As little kids, many students populated their imaginations primarily with stories. Little-kid minds are so attuned to stories, in fact, that lots of information is packaged for them in the form of stories — just notice how frequently history for children makes use of the story form, and how readily children absorb biographies, which lend themselves to storytelling.

But once our students reach high school age, they're asked to imagine in entirely different ways, ways that may be intellectually daunting:

  • The development of adolescent mindsScience. In biology, students must master large quantities of information on cellular entities, cellular processes, and complex biochemical reactions — but it's all invisible. Sure, all the text books have colorful illustrations of cell structures and nice diagrams of organic molecules. But students, in order to complete their mental picture of cellular functions, must imagine those processes in action.
        In a similar challenge, they must imagine the scale: those processes are happening invisibly inside each of us, all the time, in billions of cells. The interior of a single human body is like an entire universe.
        In chemistry, students encounter a similar challenge, only now the players are atoms and sub-atomic particles. In a chemistry lab, combining two substances may produce a rise in temperature — but the students' challenge is to apply what they've learned about those substances to imagine what's going on, unseen, at the atomic level: What's happening that could produce heat? — This is what Zumdahl has in mind when he refers to analysis and synthesis; mere facts are just the starting point. The real work is what the students do with those facts.
  • The development of adolescent mindsHistory. The intellectual challenge of history, again, is not the mastery of mere facts, but the assembly of those facts into a coherent mental picture of human activity in distant times and distant lands. It requires synthesis of many different types of facts: geography, economics, agriculture, engineering & architecture, language, politics & statesmanship, warfare, etc.; then it requires a deliberate act of imagination to re-create in your mind the historical reality.
        Consider, for instance, what's involved in re-imagining a single historical decision — like:
    • the ancient Persians' decision to invade Greece — a really complex decision with deep roots (Herodotus traces it back to Helen of Troy);
    • the ancient Romans' decision to build apartment buildings to unprecedented heights — for safety reasons, the emperor Augustus issued an ordinance limiting their height to 70 feet;
    • the decision by the framers of the U.S. constitution to create the electoral college — which prevents presidents being elected by a simple majority vote;

— and so on. Again and again, high school students are asked not only to master facts but to weave them together into complex imaginative re-creations involving cause and effect, problems and solutions, theories and fact, evidence and logical inference, but also human needs, desires, and hidden motives, like greed, honor, or lust.

What it all means

The fact that your student isn't going to be a scientist doesn't mean she shouldn't study chemistry; on the contrary, developmentally, it's critical that she grapple with the mental tasks required to study the sciences. Similarly, your budding engineer must read Jane Austen and Shakespeare.

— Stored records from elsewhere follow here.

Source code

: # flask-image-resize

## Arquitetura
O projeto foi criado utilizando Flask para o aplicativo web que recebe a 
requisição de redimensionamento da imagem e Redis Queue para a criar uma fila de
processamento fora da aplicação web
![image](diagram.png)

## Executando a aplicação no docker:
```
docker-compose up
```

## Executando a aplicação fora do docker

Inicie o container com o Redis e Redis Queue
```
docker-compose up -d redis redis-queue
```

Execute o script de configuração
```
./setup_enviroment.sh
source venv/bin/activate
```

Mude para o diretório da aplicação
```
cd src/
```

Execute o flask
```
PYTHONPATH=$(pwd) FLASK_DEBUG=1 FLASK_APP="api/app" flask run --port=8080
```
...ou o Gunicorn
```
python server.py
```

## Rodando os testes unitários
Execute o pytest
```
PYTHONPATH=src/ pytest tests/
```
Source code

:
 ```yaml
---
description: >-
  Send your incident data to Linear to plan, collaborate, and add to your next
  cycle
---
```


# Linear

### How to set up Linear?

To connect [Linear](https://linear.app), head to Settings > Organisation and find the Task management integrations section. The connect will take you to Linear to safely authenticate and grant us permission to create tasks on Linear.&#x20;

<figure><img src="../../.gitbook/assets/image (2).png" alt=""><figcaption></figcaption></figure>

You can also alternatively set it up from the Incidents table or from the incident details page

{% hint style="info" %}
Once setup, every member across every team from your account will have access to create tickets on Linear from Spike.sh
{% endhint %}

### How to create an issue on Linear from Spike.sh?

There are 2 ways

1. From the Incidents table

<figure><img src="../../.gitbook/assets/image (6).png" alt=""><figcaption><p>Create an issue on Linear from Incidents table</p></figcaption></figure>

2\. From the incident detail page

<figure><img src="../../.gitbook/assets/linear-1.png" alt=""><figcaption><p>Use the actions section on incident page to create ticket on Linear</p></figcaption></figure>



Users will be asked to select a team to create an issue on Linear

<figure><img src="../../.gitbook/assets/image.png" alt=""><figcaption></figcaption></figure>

It's the process of learning all this content — the implicit demands of wrestling with every subject in the curriculum, including foreign language, math, literature, essay writing — that will permanently improve the dynamism and agility of each student's mind.

What's more, those higher-level mental skills will endure — and continue to yield benefits — long after your student has forgotten the phylum to which starfish belong, the atomic number of carbon, or the year of Shakespeare's birth.